◆ Exercise ◆
Write each entry out once more, please, precisely as shown.

◆ Input data ◆
*** Begin section ***

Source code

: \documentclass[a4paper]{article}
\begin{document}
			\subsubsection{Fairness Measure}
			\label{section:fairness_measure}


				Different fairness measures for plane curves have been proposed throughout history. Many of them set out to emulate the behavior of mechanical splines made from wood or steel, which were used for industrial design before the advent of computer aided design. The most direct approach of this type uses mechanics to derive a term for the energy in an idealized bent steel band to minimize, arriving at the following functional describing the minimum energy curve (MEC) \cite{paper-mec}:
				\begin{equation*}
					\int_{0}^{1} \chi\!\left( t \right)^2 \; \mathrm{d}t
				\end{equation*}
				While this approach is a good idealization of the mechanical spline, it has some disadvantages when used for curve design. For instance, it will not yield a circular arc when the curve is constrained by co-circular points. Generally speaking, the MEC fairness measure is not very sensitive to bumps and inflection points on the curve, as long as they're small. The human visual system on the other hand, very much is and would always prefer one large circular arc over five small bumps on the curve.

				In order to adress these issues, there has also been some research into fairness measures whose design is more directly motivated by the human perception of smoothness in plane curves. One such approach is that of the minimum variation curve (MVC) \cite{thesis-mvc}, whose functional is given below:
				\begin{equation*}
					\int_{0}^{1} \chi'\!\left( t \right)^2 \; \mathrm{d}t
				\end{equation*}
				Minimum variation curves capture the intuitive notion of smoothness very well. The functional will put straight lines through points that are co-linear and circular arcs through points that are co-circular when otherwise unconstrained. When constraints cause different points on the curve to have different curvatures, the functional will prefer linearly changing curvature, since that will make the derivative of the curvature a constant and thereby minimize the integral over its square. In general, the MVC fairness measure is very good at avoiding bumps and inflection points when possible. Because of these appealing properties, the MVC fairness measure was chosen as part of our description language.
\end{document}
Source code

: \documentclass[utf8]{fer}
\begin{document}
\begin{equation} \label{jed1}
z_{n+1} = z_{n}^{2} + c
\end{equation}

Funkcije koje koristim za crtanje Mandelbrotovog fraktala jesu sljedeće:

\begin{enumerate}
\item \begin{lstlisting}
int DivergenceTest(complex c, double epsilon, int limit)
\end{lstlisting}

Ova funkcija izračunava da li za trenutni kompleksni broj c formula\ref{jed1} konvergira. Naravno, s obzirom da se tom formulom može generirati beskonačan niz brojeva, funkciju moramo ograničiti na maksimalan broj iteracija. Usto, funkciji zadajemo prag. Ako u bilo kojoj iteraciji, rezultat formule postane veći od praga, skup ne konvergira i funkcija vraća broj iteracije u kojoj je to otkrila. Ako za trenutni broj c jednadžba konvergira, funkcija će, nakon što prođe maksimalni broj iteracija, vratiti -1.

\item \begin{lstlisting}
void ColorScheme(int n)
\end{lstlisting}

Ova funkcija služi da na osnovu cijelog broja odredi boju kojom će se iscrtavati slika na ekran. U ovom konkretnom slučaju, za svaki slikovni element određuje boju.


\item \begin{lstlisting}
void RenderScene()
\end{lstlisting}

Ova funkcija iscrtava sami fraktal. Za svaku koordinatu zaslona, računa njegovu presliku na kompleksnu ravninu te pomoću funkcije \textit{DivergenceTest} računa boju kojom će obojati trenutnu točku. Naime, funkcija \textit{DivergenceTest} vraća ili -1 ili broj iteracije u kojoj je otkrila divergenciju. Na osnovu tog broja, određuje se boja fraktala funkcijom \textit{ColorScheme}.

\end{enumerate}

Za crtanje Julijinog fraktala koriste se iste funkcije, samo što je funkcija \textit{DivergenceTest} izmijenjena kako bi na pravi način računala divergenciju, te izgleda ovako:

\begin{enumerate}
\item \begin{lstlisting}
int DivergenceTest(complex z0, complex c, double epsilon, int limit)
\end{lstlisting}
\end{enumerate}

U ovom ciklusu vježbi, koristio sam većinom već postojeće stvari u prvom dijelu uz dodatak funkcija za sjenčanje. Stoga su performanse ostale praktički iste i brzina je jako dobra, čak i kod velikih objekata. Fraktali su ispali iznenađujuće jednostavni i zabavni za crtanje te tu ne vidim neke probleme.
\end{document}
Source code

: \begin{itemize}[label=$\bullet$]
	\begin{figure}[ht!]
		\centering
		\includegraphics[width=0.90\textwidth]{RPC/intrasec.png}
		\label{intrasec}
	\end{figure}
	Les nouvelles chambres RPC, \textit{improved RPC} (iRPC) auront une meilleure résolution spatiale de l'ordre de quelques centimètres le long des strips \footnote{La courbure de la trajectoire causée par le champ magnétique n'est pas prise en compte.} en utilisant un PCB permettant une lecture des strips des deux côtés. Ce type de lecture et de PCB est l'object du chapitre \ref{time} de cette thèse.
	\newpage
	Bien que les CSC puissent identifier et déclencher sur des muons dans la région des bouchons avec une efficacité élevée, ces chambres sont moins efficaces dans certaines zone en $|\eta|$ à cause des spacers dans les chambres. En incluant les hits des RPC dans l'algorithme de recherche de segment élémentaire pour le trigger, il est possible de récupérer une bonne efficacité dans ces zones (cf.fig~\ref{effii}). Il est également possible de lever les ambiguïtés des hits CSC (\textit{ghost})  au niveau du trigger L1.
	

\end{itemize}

*** End section ***

◆ Exercise response ◆
Source code

: \documentclass[a4paper]{article}
\begin{document}
			\subsubsection{Fairness Measure}
			\label{section:fairness_measure}


				Different fairness measures for plane curves have been proposed throughout history. Many of them set out to emulate the behavior of mechanical splines made from wood or steel, which were used for industrial design before the advent of computer aided design. The most direct approach of this type uses mechanics to derive a term for the energy in an idealized bent steel band to minimize, arriving at the following functional describing the minimum energy curve (MEC) \cite{paper-mec}:
				\begin{equation*}
					\int_{0}^{1} \chi\!\left( t \right)^2 \; \mathrm{d}t
				\end{equation*}
				While this approach is a good idealization of the mechanical spline, it has some disadvantages when used for curve design. For instance, it will not yield a circular arc when the curve is constrained by co-circular points. Generally speaking, the MEC fairness measure is not very sensitive to bumps and inflection points on the curve, as long as they're small. The human visual system on the other hand, very much is and would always prefer one large circular arc over five small bumps on the curve.

				In order to adress these issues, there has also been some research into fairness measures whose design is more directly motivated by the human perception of smoothness in plane curves. One such approach is that of the minimum variation curve (MVC) \cite{thesis-mvc}, whose functional is given below:
				\begin{equation*}
					\int_{0}^{1} \chi'\!\left( t \right)^2 \; \mathrm{d}t
				\end{equation*}
				Minimum variation curves capture the intuitive notion of smoothness very well. The functional will put straight lines through points that are co-linear and circular arcs through points that are co-circular when otherwise unconstrained. When constraints cause different points on the curve to have different curvatures, the functional will prefer linearly changing curvature, since that will make the derivative of the curvature a constant and thereby minimize the integral over its square. In general, the MVC fairness measure is very good at avoiding bumps and inflection points when possible. Because of these appealing properties, the MVC fairness measure was chosen as part of our description language.
\end{document}
Source code

: \documentclass[utf8]{fer}
\begin{document}
\begin{equation} \label{jed1}
z_{n+1} = z_{n}^{2} + c
\end{equation}

Funkcije koje koristim za crtanje Mandelbrotovog fraktala jesu sljedeće:

\begin{enumerate}
\item \begin{lstlisting}
int DivergenceTest(complex c, double epsilon, int limit)
\end{lstlisting}

Ova funkcija izračunava da li za trenutni kompleksni broj c formula\ref{jed1} konvergira. Naravno, s obzirom da se tom formulom može generirati beskonačan niz brojeva, funkciju moramo ograničiti na maksimalan broj iteracija. Usto, funkciji zadajemo prag. Ako u bilo kojoj iteraciji, rezultat formule postane veći od praga, skup ne konvergira i funkcija vraća broj iteracije u kojoj je to otkrila. Ako za trenutni broj c jednadžba konvergira, funkcija će, nakon što prođe maksimalni broj iteracija, vratiti -1.

\item \begin{lstlisting}
void ColorScheme(int n)
\end{lstlisting}

Ova funkcija služi da na osnovu cijelog broja odredi boju kojom će se iscrtavati slika na ekran. U ovom konkretnom slučaju, za svaki slikovni element određuje boju.


\item \begin{lstlisting}
void RenderScene()
\end{lstlisting}

Ova funkcija iscrtava sami fraktal. Za svaku koordinatu zaslona, računa njegovu presliku na kompleksnu ravninu te pomoću funkcije \textit{DivergenceTest} računa boju kojom će obojati trenutnu točku. Naime, funkcija \textit{DivergenceTest} vraća ili -1 ili broj iteracije u kojoj je otkrila divergenciju. Na osnovu tog broja, određuje se boja fraktala funkcijom \textit{ColorScheme}.

\end{enumerate}

Za crtanje Julijinog fraktala koriste se iste funkcije, samo što je funkcija \textit{DivergenceTest} izmijenjena kako bi na pravi način računala divergenciju, te izgleda ovako:

\begin{enumerate}
\item \begin{lstlisting}
int DivergenceTest(complex z0, complex c, double epsilon, int limit)
\end{lstlisting}
\end{enumerate}

U ovom ciklusu vježbi, koristio sam većinom već postojeće stvari u prvom dijelu uz dodatak funkcija za sjenčanje. Stoga su performanse ostale praktički iste i brzina je jako dobra, čak i kod velikih objekata. Fraktali su ispali iznenađujuće jednostavni i zabavni za crtanje te tu ne vidim neke probleme.
\end{document}
Source code

: \begin{itemize}[label=$\bullet$]
	\begin{figure}[ht!]
		\centering
		\includegraphics[width=0.90\textwidth]{RPC/intrasec.png}
		\label{intrasec}
	\end{figure}
	Les nouvelles chambres RPC, \textit{improved RPC} (iRPC) auront une meilleure résolution spatiale de l'ordre de quelques centimètres le long des strips \footnote{La courbure de la trajectoire causée par le champ magnétique n'est pas prise en compte.} en utilisant un PCB permettant une lecture des strips des deux côtés. Ce type de lecture et de PCB est l'object du chapitre \ref{time} de cette thèse.
	\newpage
	Bien que les CSC puissent identifier et déclencher sur des muons dans la région des bouchons avec une efficacité élevée, ces chambres sont moins efficaces dans certaines zone en $|\eta|$ à cause des spacers dans les chambres. En incluant les hits des RPC dans l'algorithme de recherche de segment élémentaire pour le trigger, il est possible de récupérer une bonne efficacité dans ces zones (cf.fig~\ref{effii}). Il est également possible de lever les ambiguïtés des hits CSC (\textit{ghost})  au niveau du trigger L1.
	

\end{itemize}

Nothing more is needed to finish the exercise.